= Beginning of Section =

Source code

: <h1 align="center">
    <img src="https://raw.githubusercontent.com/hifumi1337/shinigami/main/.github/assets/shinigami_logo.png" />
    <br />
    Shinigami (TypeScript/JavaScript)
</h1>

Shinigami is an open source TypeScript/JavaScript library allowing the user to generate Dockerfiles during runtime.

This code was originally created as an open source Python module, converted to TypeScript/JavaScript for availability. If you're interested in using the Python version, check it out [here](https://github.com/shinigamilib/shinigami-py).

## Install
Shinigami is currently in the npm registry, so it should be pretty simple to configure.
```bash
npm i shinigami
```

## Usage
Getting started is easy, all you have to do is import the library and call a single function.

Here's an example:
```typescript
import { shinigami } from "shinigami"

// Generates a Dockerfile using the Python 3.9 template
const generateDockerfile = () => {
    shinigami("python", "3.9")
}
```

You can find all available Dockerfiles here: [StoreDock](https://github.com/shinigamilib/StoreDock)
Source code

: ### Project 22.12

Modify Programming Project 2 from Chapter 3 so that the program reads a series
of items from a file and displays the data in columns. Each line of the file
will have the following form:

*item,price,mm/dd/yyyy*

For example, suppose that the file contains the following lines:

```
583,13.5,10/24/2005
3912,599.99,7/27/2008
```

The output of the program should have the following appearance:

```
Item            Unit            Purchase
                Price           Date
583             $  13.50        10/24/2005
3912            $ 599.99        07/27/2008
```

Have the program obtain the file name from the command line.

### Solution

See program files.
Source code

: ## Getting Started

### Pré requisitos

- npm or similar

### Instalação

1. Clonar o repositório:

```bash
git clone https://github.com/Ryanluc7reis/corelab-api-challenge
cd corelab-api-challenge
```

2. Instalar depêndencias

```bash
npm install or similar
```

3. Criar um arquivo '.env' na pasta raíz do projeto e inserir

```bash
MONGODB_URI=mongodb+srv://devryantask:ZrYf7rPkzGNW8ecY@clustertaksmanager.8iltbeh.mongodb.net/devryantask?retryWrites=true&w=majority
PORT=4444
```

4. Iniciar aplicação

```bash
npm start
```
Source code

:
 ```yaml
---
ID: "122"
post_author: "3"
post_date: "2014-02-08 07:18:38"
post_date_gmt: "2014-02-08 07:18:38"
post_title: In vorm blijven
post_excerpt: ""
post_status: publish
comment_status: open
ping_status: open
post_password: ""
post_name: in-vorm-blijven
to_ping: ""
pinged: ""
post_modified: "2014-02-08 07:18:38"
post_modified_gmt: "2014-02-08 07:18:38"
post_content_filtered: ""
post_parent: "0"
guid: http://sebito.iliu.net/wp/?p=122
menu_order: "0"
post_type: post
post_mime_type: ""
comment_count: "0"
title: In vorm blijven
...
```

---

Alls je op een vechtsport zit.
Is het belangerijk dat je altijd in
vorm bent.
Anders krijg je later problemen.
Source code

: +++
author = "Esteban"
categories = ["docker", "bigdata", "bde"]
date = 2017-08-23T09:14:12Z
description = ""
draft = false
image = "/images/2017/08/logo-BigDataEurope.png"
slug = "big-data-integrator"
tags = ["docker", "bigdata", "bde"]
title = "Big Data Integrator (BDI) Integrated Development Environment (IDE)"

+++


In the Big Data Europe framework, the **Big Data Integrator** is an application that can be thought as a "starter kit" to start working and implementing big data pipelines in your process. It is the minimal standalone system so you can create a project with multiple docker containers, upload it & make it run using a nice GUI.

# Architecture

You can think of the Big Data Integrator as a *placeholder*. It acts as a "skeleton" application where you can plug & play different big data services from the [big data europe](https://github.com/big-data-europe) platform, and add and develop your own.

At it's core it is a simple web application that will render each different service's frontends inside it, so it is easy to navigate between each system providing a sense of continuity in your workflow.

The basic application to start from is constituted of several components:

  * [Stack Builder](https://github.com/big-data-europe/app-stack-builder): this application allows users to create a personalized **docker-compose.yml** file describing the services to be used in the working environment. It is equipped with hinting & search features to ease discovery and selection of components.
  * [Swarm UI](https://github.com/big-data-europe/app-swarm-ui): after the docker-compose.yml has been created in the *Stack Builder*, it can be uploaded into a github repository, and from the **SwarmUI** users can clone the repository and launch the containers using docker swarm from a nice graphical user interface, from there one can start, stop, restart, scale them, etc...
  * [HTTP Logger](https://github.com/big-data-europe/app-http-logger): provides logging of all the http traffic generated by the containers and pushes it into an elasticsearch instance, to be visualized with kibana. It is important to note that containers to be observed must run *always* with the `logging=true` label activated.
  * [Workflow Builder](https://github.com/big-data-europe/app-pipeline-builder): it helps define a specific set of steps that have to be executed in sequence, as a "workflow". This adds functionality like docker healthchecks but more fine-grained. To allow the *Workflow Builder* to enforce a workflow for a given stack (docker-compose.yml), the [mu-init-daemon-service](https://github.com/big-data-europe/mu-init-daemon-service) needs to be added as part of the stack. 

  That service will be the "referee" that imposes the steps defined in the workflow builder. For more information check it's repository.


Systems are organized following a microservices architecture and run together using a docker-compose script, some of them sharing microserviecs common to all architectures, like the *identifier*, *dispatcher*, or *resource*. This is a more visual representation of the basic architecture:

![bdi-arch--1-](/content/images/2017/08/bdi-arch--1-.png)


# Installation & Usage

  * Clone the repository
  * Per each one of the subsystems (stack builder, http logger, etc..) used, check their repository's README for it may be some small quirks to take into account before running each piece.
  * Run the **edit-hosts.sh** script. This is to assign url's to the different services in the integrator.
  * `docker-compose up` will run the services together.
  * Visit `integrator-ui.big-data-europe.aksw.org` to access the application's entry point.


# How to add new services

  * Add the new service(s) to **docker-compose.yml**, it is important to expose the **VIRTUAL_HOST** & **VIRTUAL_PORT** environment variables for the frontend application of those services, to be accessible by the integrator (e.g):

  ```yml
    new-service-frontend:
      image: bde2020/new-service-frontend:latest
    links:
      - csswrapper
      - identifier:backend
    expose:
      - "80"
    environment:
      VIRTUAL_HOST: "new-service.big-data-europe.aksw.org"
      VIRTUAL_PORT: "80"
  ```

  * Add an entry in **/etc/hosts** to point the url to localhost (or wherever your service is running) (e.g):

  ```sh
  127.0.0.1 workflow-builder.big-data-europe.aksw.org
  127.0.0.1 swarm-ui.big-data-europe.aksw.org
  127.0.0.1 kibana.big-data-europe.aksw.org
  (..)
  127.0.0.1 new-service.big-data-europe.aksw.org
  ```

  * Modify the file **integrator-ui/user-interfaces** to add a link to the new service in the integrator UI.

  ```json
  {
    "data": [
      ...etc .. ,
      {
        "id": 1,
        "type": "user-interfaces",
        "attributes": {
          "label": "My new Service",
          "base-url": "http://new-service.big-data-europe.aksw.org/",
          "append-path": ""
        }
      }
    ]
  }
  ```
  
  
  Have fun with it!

= End of Section =

## TASK PROMPT
Could you repeat exactly the lines in the listing above from the one with "Data Integrator (BDI)" down to the one with "selection of components."? Include both of those lines.

## RESPONSE TO THIS EXERCISE
title = "Big Data Integrator (BDI) Integrated Development Environment (IDE)"

+++


In the Big Data Europe framework, the **Big Data Integrator** is an application that can be thought as a "starter kit" to start working and implementing big data pipelines in your process. It is the minimal standalone system so you can create a project with multiple docker containers, upload it & make it run using a nice GUI.

# Architecture

You can think of the Big Data Integrator as a *placeholder*. It acts as a "skeleton" application where you can plug & play different big data services from the [big data europe](https://github.com/big-data-europe) platform, and add and develop your own.

At it's core it is a simple web application that will render each different service's frontends inside it, so it is easy to navigate between each system providing a sense of continuity in your workflow.

The basic application to start from is constituted of several components:

  * [Stack Builder](https://github.com/big-data-europe/app-stack-builder): this application allows users to create a personalized **docker-compose.yml** file describing the services to be used in the working environment. It is equipped with hinting & search features to ease discovery and selection of components.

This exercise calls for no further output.